Financial Literacy as a Predictor of Insurance Participation: Evidence from an Emerging Market
DOI:
https://doi.org/10.61173/87rdh294Keywords:
Financial literacy, insurance participation, emerging marketsAbstract
This study investigates whether financial literacy predicts the likelihood of purchasing insurance, addressing research gaps in emerging markets where financial access often exceeds capability. Using a publicly available dataset of 20,000 individuals, logistic regression models were estimated with insurance purchase as the binary outcome. After data cleaning, outlier management, and variable standardization, the final analytical sample consisted of 18,500 individuals, of whom 42% reported holding insurance.
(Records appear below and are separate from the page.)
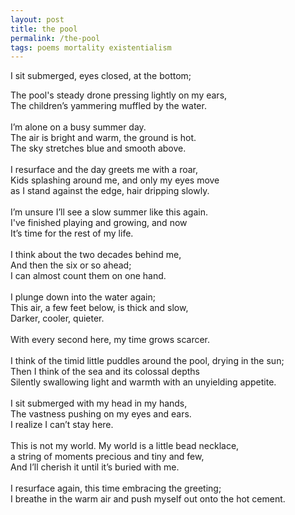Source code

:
 ```yaml
---
layout: post
title: the pool
permalink: /the-pool
tags: poems mortality existentialism
---
```


I sit submerged, eyes closed, at the bottom;<br/>
<!--more-->
The pool's steady drone pressing lightly on my ears,<br/>
The children’s yammering muffled by the water.<br/>
<br/>
I’m alone on a busy summer day.<br/>
The air is bright and warm, the ground is hot.<br/>
The sky stretches blue and smooth above.<br/>
<br/>
I resurface and the day greets me with a roar,<br/>
Kids splashing around me, and only my eyes move<br/>
as I stand against the edge, hair dripping slowly.<br/>
<br/>
I’m unsure I’ll see a slow summer like this again.<br/>
I've finished playing and growing, and now<br/>
It’s time for the rest of my life.<br/>
<br/>
I think about the two decades behind me,<br/>
And then the six or so ahead;<br/>
I can almost count them on one hand.<br/>
<br/>
I plunge down into the water again;<br/>
This air, a few feet below, is thick and slow,<br/>
Darker, cooler, quieter.<br/>
<br/>
With every second here, my time grows scarcer.<br/>
<br/>
I think of the timid little puddles around the pool, drying in the sun;<br/>
Then I think of the sea and its colossal depths<br/>
Silently swallowing light and warmth with an unyielding appetite.<br/>
<br/>
I sit submerged with my head in my hands,<br/>
The vastness pushing on my eyes and ears.<br/>
I realize I can’t stay here.<br/>
<br/>
This is not my world. My world is a little bead necklace,<br/>
a string of moments precious and tiny and few,<br/>
And I’ll cherish it until it’s buried with me.<br/>
<br/>
I resurface again, this time embracing the greeting;<br/>
I breathe in the warm air and push myself out onto the hot cement.<br/>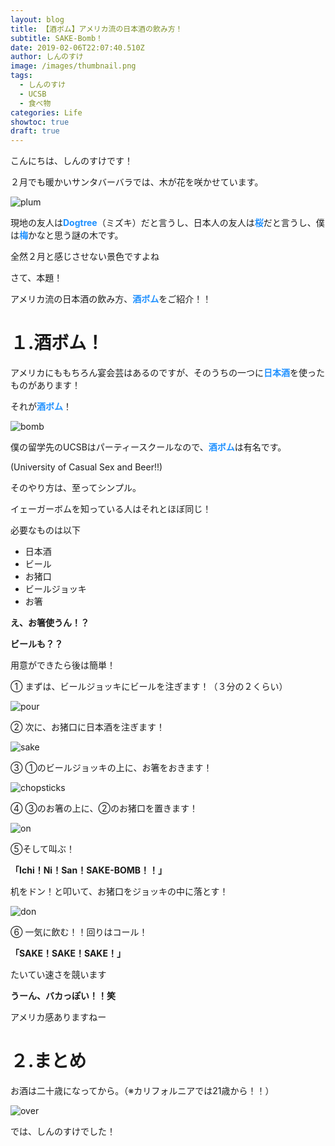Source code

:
 ```yaml
---
layout: blog
title: 【酒ボム】アメリカ流の日本酒の飲み方！
subtitle: SAKE-Bomb！
date: 2019-02-06T22:07:40.510Z
author: しんのすけ
image: /images/thumbnail.png
tags:
  - しんのすけ
  - UCSB
  - 食べ物
categories: Life
showtoc: true
draft: true
---
```



こんにちは、しんのすけです！



２月でも暖かいサンタバーバラでは、木が花を咲かせています。

![plum](/images/plum.jpg)

<blank>

<blank>

現地の友人は<font color="Dodgerblue">**Dogtree**</font>（ミズキ）だと言うし、日本人の友人は<font color="Dodgerblue">**桜**</font>だと言うし、僕は<font color="Dodgerblue">**梅**</font>かなと思う謎の木です。

<blank>

全然２月と感じさせない景色ですよね

<blank>

<blank>

さて、本題！

<blank>

アメリカ流の日本酒の飲み方、<font color="Dodgerblue">**酒ボム**</font>をご紹介！！

<blank>

<blank>

# １.酒ボム！

<blank>

アメリカにももちろん宴会芸はあるのですが、そのうちの一つに<font color="Dodgerblue">**日本酒**</font>を使ったものがあります！

<blank>

それが<font color="Dodgerblue">**酒ボム**</font>！

<blank>

![bomb](/images/logo.jpg)

<blank>

僕の留学先のUCSBはパーティースクールなので、<font color="Dodgerblue">**酒ボム**</font>は有名です。

(University of Casual Sex and Beer!!)

<blank>

<blank>

そのやり方は、至ってシンプル。

イェーガーボムを知っている人はそれとほぼ同じ！

<blank>

<blank>

必要なものは以下

* 日本酒
* ビール
* お猪口
* ビールジョッキ
* お箸

<blank>

<blank>

**え、お箸使うん！？**

**<blank>**

**ビールも？？**

<blank>

<blank>

用意ができたら後は簡単！

<blank>

① まずは、ビールジョッキにビールを注ぎます！（３分の２くらい）

![pour](/images/pouring.png)

<blank>

② 次に、お猪口に日本酒を注ぎます！

![sake](/images/japanesesake.png)

<blank>

③ ①のビールジョッキの上に、お箸をおきます！

![chopsticks](/images/chopsticks.png)

<blank>

④ ③のお箸の上に、②のお猪口を置きます！

![on](/images/rideon.png)

<blank>

⑤そして叫ぶ！

**「Ichi！Ni！San！SAKE-BOMB！！」**

机をドン！と叩いて、お猪口をジョッキの中に落とす！

![don](/images/bomb.png)

<blank>

⑥ 一気に飲む！！回りはコール！

**「SAKE！SAKE！SAKE！」**

<blank>

たいてい速さを競います

<blank>

<blank>

**うーん、バカっぽい！！笑**

<blank>

アメリカ感ありますねー

<blank>

<blank>

# ２.まとめ

<blank>

お酒は二十歳になってから。（※カリフォルニアでは21歳から！！）

![over](/images/f1b6ib9f4ehyv5a.large.jpg)

<blank>

<blank>

では、しんのすけでした！
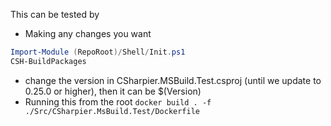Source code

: This can be tested by

- Making any changes you want
```powershell
Import-Module (RepoRoot)/Shell/Init.ps1
CSH-BuildPackages
```
- change the version in CSharpier.MSBuild.Test.csproj (until we update to 0.25.0 or higher), then it can be $(Version)
- Running this from the root `docker build . -f ./Src/CSharpier.MsBuild.Test/Dockerfile`

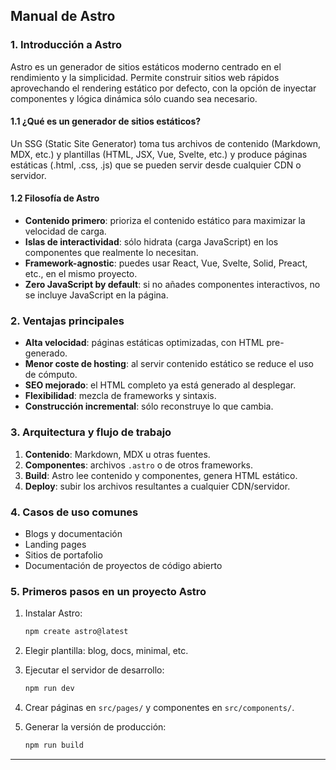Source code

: ## Manual de Astro

### 1. Introducción a Astro

Astro es un generador de sitios estáticos moderno centrado en el rendimiento y la simplicidad. Permite construir sitios web rápidos aprovechando el rendering estático por defecto, con la opción de inyectar componentes y lógica dinámica sólo cuando sea necesario.

#### 1.1 ¿Qué es un generador de sitios estáticos?

Un SSG (Static Site Generator) toma tus archivos de contenido (Markdown, MDX, etc.) y plantillas (HTML, JSX, Vue, Svelte, etc.) y produce páginas estáticas (.html, .css, .js) que se pueden servir desde cualquier CDN o servidor.

#### 1.2 Filosofía de Astro

* **Contenido primero**: prioriza el contenido estático para maximizar la velocidad de carga.
* **Islas de interactividad**: sólo hidrata (carga JavaScript) en los componentes que realmente lo necesitan.
* **Framework-agnostic**: puedes usar React, Vue, Svelte, Solid, Preact, etc., en el mismo proyecto.
* **Zero JavaScript by default**: si no añades componentes interactivos, no se incluye JavaScript en la página.

### 2. Ventajas principales

* **Alta velocidad**: páginas estáticas optimizadas, con HTML pre-generado.
* **Menor coste de hosting**: al servir contenido estático se reduce el uso de cómputo.
* **SEO mejorado**: el HTML completo ya está generado al desplegar.
* **Flexibilidad**: mezcla de frameworks y sintaxis.
* **Construcción incremental**: sólo reconstruye lo que cambia.

### 3. Arquitectura y flujo de trabajo

1. **Contenido**: Markdown, MDX u otras fuentes.
2. **Componentes**: archivos `.astro` o de otros frameworks.
3. **Build**: Astro lee contenido y componentes, genera HTML estático.
4. **Deploy**: subir los archivos resultantes a cualquier CDN/servidor.

### 4. Casos de uso comunes

* Blogs y documentación
* Landing pages
* Sitios de portafolio
* Documentación de proyectos de código abierto

### 5. Primeros pasos en un proyecto Astro

1. Instalar Astro:

   ```bash
   npm create astro@latest
   ```
2. Elegir plantilla: blog, docs, minimal, etc.
3. Ejecutar el servidor de desarrollo:

   ```bash
   npm run dev
   ```
4. Crear páginas en `src/pages/` y componentes en `src/components/`.
5. Generar la versión de producción:

   ```bash
   npm run build
   ```

---

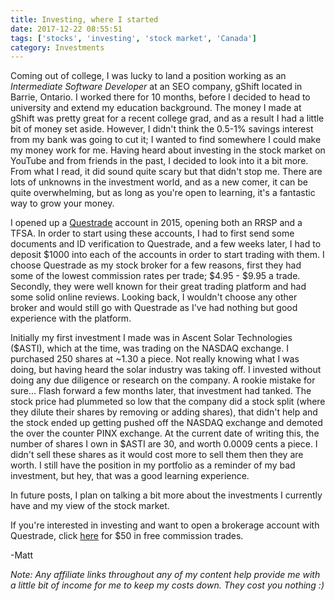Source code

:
 ```yaml
---
title: Investing, where I started
date: 2017-12-22 08:55:51
tags: ['stocks', 'investing', 'stock market', 'Canada']
category: Investments
---
```


Coming out of college, I was lucky to land a position working as an <em>Intermediate Software Developer</em> at an SEO company, gShift located in Barrie, Ontario. I worked there for 10 months, before I decided to head to university and extend my education background. The money I made at gShift was pretty great for a recent college grad, and as a result I had a little bit of money set aside. However, I didn't think the 0.5-1% savings interest from my bank was going to cut it; I wanted to find somewhere I could make my money work for me. Having heard about investing in the stock market on YouTube and from friends in the past, I decided to look into it a bit more. From what I read, it did sound quite scary but that didn't stop me. There are lots of unknowns in the investment world, and as a new comer, it can be quite overwhelming, but as long as you're open to learning, it's a fantastic way to grow your money.

I opened up a <a href="https://www.questrade.com">Questrade</a> account in 2015, opening both an RRSP and a TFSA. In order to start using these accounts, I had to first send some documents and ID verification to Questrade, and a few weeks later, I had to deposit $1000 into each of the accounts in order to start trading with them. I choose Questrade as my stock broker for a few reasons, first they had some of the lowest commission rates per trade; $4.95 - $9.95 a trade. Secondly, they were well known for their great trading platform and had some solid online reviews. Looking back, I wouldn't choose any other broker and would still go with Questrade as I've had nothing but good experience with the platform.

Initially my first investment I made was in Ascent Solar Technologies ($ASTI), which at the time, was trading on the NASDAQ exchange. I purchased 250 shares at ~1.30 a piece. Not really knowing what I was doing, but having heard the solar industry was taking off. I invested without doing any due diligence or research on the company. A rookie mistake for sure...
Flash forward a few months later, that investment had tanked. The stock price had plummeted so low that the company did a stock split (where they dilute their shares by removing or adding shares), that didn't help and the stock ended up getting pushed off the NASDAQ exchange and demoted the over the counter PINX exchange. At the current date of writing this, the number of shares I own in $ASTI are 30, and worth 0.0009 cents a piece. I didn't sell these shares as it would cost more to sell them then they are worth. I still have the position in my portfolio as a reminder of my bad investment, but hey, that was a good learning experience.

In future posts, I plan on talking a bit more about the investments I currently have and my view of the stock market.

If you're interested in investing and want to open a brokerage account with Questrade, click <a href="https://www.questrade.com">here</a> for $50 in free commission trades.

-Matt

<em>Note: Any affiliate links throughout any of my content help provide me with a little bit of income for me to keep my costs down. They cost you nothing :)</em>
<!-- TODO AFFILIATE LINK -->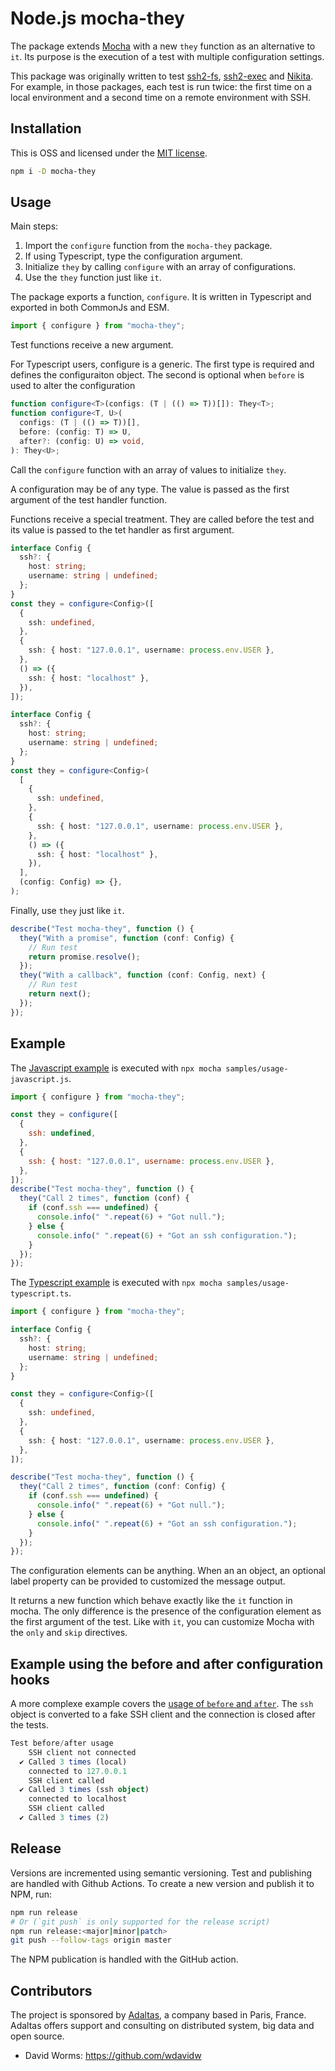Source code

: # Node.js mocha-they

The package extends [Mocha](https://mochajs.org/) with a new `they` function as an alternative to `it`. Its purpose is the execution of a test with multiple configuration settings.

This package was originally written to test [ssh2-fs](https://github.com/adaltas/node-ssh2-fs), [ssh2-exec](https://github.com/adaltas/node-ssh2-exec) and [Nikita](http://nikita.js.org/). For example, in those packages, each test is run twice: the first time on a local environment and a second time on a remote environment with SSH.

## Installation

This is OSS and licensed under the [MIT license](https://github.com/adaltas/node-mocha-they/blob/master/LICENSE.md).

```bash
npm i -D mocha-they
```

## Usage

Main steps:

1. Import the `configure` function from the `mocha-they` package.
2. If using Typescript, type the configuration argument.
3. Initialize `they` by calling `configure` with an array of configurations.
4. Use the `they` function just like `it`.

The package exports a function, `configure`. It is written in Typescript and exported in both CommonJs and ESM.

```ts
import { configure } from "mocha-they";
```

Test functions receive a new argument.

For Typescript users, configure is a generic. The first type is required and defines the configuraiton object. The second is optional when `before` is used to alter the configuration

```ts
function configure<T>(configs: (T | (() => T))[]): They<T>;
function configure<T, U>(
  configs: (T | (() => T))[],
  before: (config: T) => U,
  after?: (config: U) => void,
): They<U>;
```

Call the `configure` function with an array of values to initialize `they`.

A configuration may be of any type. The value is passed as the first argument of the test handler function.

Functions receive a special treatment. They are called before the test and its value is passed to the tet handler as first argument.

```ts
interface Config {
  ssh?: {
    host: string;
    username: string | undefined;
  };
}
const they = configure<Config>([
  {
    ssh: undefined,
  },
  {
    ssh: { host: "127.0.0.1", username: process.env.USER },
  },
  () => ({
    ssh: { host: "localhost" },
  }),
]);
```

```ts
interface Config {
  ssh?: {
    host: string;
    username: string | undefined;
  };
}
const they = configure<Config>(
  [
    {
      ssh: undefined,
    },
    {
      ssh: { host: "127.0.0.1", username: process.env.USER },
    },
    () => ({
      ssh: { host: "localhost" },
    }),
  ],
  (config: Config) => {},
);
```

Finally, use `they` just like `it`.

```ts
describe("Test mocha-they", function () {
  they("With a promise", function (conf: Config) {
    // Run test
    return promise.resolve();
  });
  they("With a callback", function (conf: Config, next) {
    // Run test
    return next();
  });
});
```

## Example

The [Javascript example](samples/usage-javascript.js) is executed with `npx mocha samples/usage-javascript.js`.

```js
import { configure } from "mocha-they";

const they = configure([
  {
    ssh: undefined,
  },
  {
    ssh: { host: "127.0.0.1", username: process.env.USER },
  },
]);
describe("Test mocha-they", function () {
  they("Call 2 times", function (conf) {
    if (conf.ssh === undefined) {
      console.info(" ".repeat(6) + "Got null.");
    } else {
      console.info(" ".repeat(6) + "Got an ssh configuration.");
    }
  });
});
```

The [Typescript example](samples/usage-typescript.js) is executed with `npx mocha samples/usage-typescript.ts`.

```ts
import { configure } from "mocha-they";

interface Config {
  ssh?: {
    host: string;
    username: string | undefined;
  };
}

const they = configure<Config>([
  {
    ssh: undefined,
  },
  {
    ssh: { host: "127.0.0.1", username: process.env.USER },
  },
]);

describe("Test mocha-they", function () {
  they("Call 2 times", function (conf: Config) {
    if (conf.ssh === undefined) {
      console.info(" ".repeat(6) + "Got null.");
    } else {
      console.info(" ".repeat(6) + "Got an ssh configuration.");
    }
  });
});
```

The configuration elements can be anything. When an an object, an optional label property can be provided to customized the message output.

It returns a new function which behave exactly like the `it` function in mocha. The only difference is the presence of the configuration element as the first argument of the test. Like with `it`, you can customize Mocha with the `only` and `skip` directives.

## Example using the before and after configuration hooks

A more complexe example covers the [usage of `before` and `after`](./samples/before-after-typescript.ts). The `ssh` object is converted to a fake SSH client and the connection is closed after the tests.

```ts
Test before/after usage
    SSH client not connected
  ✔ Called 3 times (local)
    connected to 127.0.0.1
    SSH client called
  ✔ Called 3 times (ssh object)
    connected to localhost
    SSH client called
  ✔ Called 3 times (2)
```

## Release

Versions are incremented using semantic versioning. Test and publishing are handled with Github Actions. To create a new version and publish it to NPM, run:

```bash
npm run release
# Or (`git push` is only supported for the release script)
npm run release:<major|minor|patch>
git push --follow-tags origin master
```

The NPM publication is handled with the GitHub action.

## Contributors

The project is sponsored by [Adaltas](https://www.adaltas.com), a company based in Paris, France. Adaltas offers support and consulting on distributed system, big data and open source.

- David Worms: <https://github.com/wdavidw>
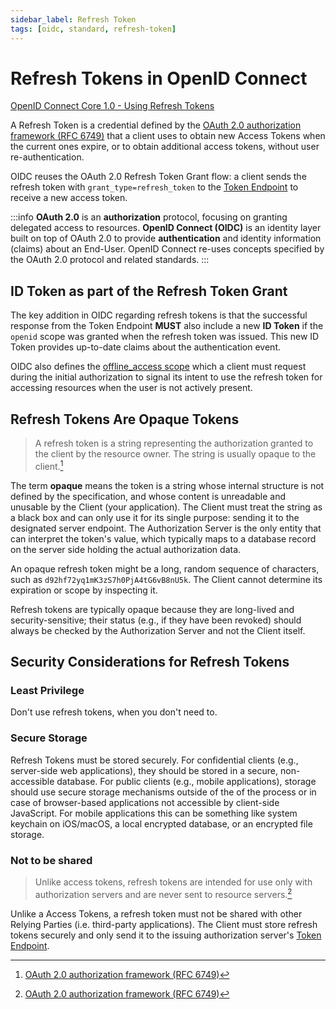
 ```yaml
---
sidebar_label: Refresh Token
tags: [oidc, standard, refresh-token]
---
```


# Refresh Tokens in OpenID Connect

[OpenID Connect Core 1.0 - Using Refresh Tokens](https://openid.net/specs/openid-connect-core-1_0.html#RefreshTokens)

A Refresh Token is a credential defined by the [OAuth 2.0 authorization framework (RFC 6749)](https://www.rfc-editor.org/rfc/rfc6749.html#section-1.5) that a client uses to obtain new Access Tokens when the current ones expire, or to obtain additional access tokens, without user re-authentication.

OIDC reuses the OAuth 2.0 Refresh Token Grant flow: a client sends the refresh token with `grant_type=refresh_token` to the [Token Endpoint](./openid-connect-endpoints-and-requests.mdx#token-endpoint) to receive a new access token.

:::info
**OAuth 2.0** is an **authorization** protocol, focusing on granting delegated access to resources.
**OpenID Connect (OIDC)** is an identity layer built on top of OAuth 2.0 to provide **authentication** and identity information (claims) about an End-User.
OpenID Connect re-uses concepts specified by the OAuth 2.0 protocol and related standards.
:::

## ID Token as part of the Refresh Token Grant

The key addition in OIDC regarding refresh tokens is that the successful response from the Token Endpoint **MUST** also include a new **ID Token** if the `openid` scope was granted when the refresh token was issued.
This new ID Token provides up-to-date claims about the authentication event.

OIDC also defines the [offline_access scope](./17-offline-access.md) which a client must request during the initial authorization to signal its intent to use the refresh token for accessing resources when the user is not actively present.

## Refresh Tokens Are Opaque Tokens

> A refresh token is a string representing the authorization granted to the client by the resource owner. The string is usually opaque to the client.[^1]

The term **opaque** means the token is a string whose internal structure is not defined by the specification, and whose content is unreadable and unusable by the Client (your application).
The Client must treat the string as a black box and can only use it for its single purpose: sending it to the designated server endpoint.
The Authorization Server is the only entity that can interpret the token's value, which typically maps to a database record on the server side holding the actual authorization data.

An opaque refresh token might be a long, random sequence of characters, such as `d92hf72yq1mK3zS7h0PjA4tG6vB8nU5k`.
The Client cannot determine its expiration or scope by inspecting it.

Refresh tokens are typically opaque because they are long-lived and security-sensitive; their status (e.g., if they have been revoked) should always be checked by the Authorization Server and not the Client itself.

## Security Considerations for Refresh Tokens

### Least Privilege

Don't use refresh tokens, when you don't need to.

### Secure Storage

Refresh Tokens must be stored securely.
For confidential clients (e.g., server-side web applications), they should be stored in a secure, non-accessible database.
For public clients (e.g., mobile applications), storage should use secure storage mechanisms outside of the of the process or in case of browser-based applications not accessible by client-side JavaScript. For mobile applications this can be something like system keychain on iOS/macOS, a local encrypted database, or an encrypted file storage.

### Not to be shared

> Unlike access tokens, refresh tokens are intended for use only with authorization servers and are never sent to resource servers.[^1]

Unlike a Access Tokens, a refresh token must not be shared with other Relying Parties (i.e. third-party applications).
The Client must store refresh tokens securely and only send it to the issuing authorization server's [Token Endpoint](./4-token-request.md).

[^1]: [OAuth 2.0 authorization framework (RFC 6749)](https://www.rfc-editor.org/rfc/rfc6749.html#section-1.5)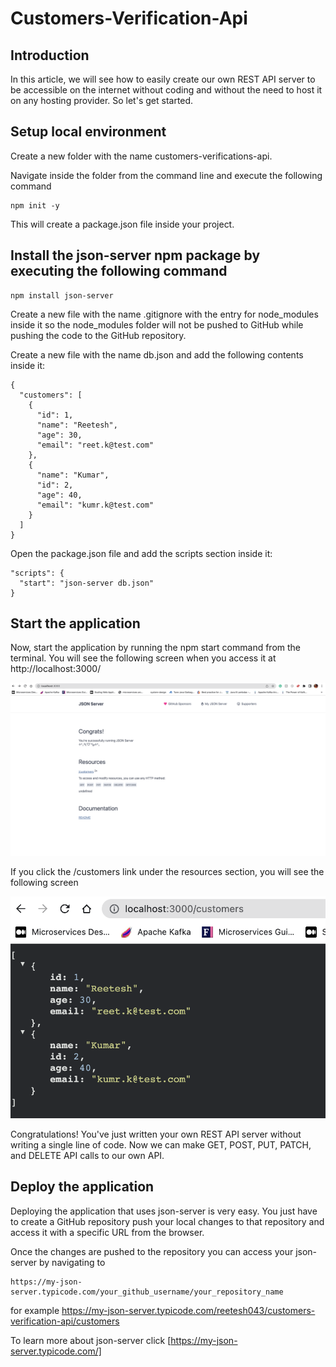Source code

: # Customers-Verification-Api

## Introduction
In this article, we will see how to easily create our own REST API server to be accessible on the internet without coding and without the need to host it on any hosting provider.
So let's get started.

## Setup local environment
Create a new folder with the name customers-verifications-api.

Navigate inside the folder from the command line and execute the following command
```
npm init -y
```
This will create a package.json file inside your project.

## Install the json-server npm package by executing the following command
```
npm install json-server
```
Create a new file with the name .gitignore with the entry for node_modules inside it so the node_modules folder will not be pushed to GitHub while pushing the code to the GitHub repository.

Create a new file with the name db.json and add the following contents inside it:
```
{
  "customers": [
    {
      "id": 1,
      "name": "Reetesh",
      "age": 30,
      "email": "reet.k@test.com"
    },
    {
      "name": "Kumar",
      "id": 2,
      "age": 40,
      "email": "kumr.k@test.com"
    }
  ]
}
```
Open the package.json file and add the scripts section inside it:

```
"scripts": {
  "start": "json-server db.json"
}
```

## Start the application
Now, start the application by running the npm start command from the terminal.
You will see the following screen when you access it at http://localhost:3000/

![Alt text](https://github.com/reetesh043/customers-verification-api/blob/main/json_server_1.png?raw=true)

If you click the /customers link under the resources section, you will see the following screen

![Alt text](https://github.com/reetesh043/customers-verification-api/blob/main/customer_resource.png?raw=true)

Congratulations! You've just written your own REST API server without writing a single line of code. Now we can make GET, POST, PUT, PATCH, and DELETE API calls to our own API.

## Deploy the application
Deploying the application that uses json-server is very easy.
You just have to create a GitHub repository push your local changes to that repository and access it with a specific URL from the browser.

Once the changes are pushed to the repository you can access your json-server by navigating to 
```
https://my-json-server.typicode.com/your_github_username/your_repository_name
```
for example https://my-json-server.typicode.com/reetesh043/customers-verification-api/customers

To learn more about json-server click [https://my-json-server.typicode.com/]



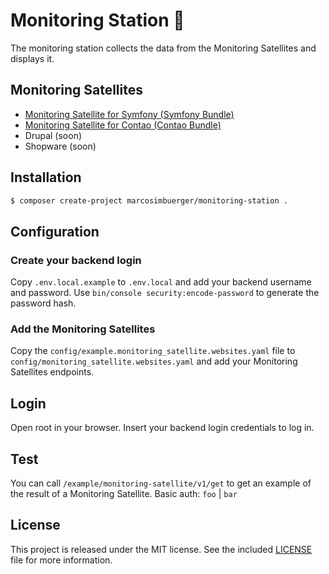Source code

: # Monitoring Station 📡

The monitoring station collects the data from the Monitoring Satellites and displays it.

## Monitoring Satellites
* [Monitoring Satellite for Symfony (Symfony Bundle)](https://github.com/marcosimbuerger/symfony-monitoring-satellite-bundle)
* [Monitoring Satellite for Contao (Contao Bundle)](https://github.com/marcosimbuerger/contao-monitoring-satellite)
* Drupal (soon)
* Shopware (soon)

## Installation
```bash
$ composer create-project marcosimbuerger/monitoring-station .
```

## Configuration

### Create your backend login
Copy `.env.local.example` to `.env.local` and add your backend username and password. Use `bin/console security:encode-password` to generate the password hash.

### Add the Monitoring Satellites
Copy the `config/example.monitoring_satellite.websites.yaml` file to `config/monitoring_satellite.websites.yaml` and add your Monitoring Satellites endpoints.

## Login
Open root in your browser. Insert your backend login credentials to log in.

## Test
You can call `/example/monitoring-satellite/v1/get` to get an example of the result of a Monitoring Satellite. Basic auth: `foo` | `bar`

## License
This project is released under the MIT license. See the included [LICENSE](LICENSE) file for more information.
Results show that financial literacy exerts a significant and positive influence on insurance uptake: each one-point increase in literacy raised the odds of purchasing insurance by about 2.8%. Sensitivity analysis confirmed that financial literacy was the most decisive predictor, as excluding it reduced predictive accuracy by nearly six percentage points. Economic factors such as income and disposable income also played important roles, while age showed a modest positive effect and number of dependents exerted a negative influence, reflecting liquidity constraints. Overall, the findings suggest that financial literacy not only complements but can outweigh traditional economic resources in shaping insurance behavior. From a policy perspective, the study underscores the need to strengthen financial education and reduce household-level financial barriers, thereby promoting greater insurance participation and enhancing financial resilience in developing economies.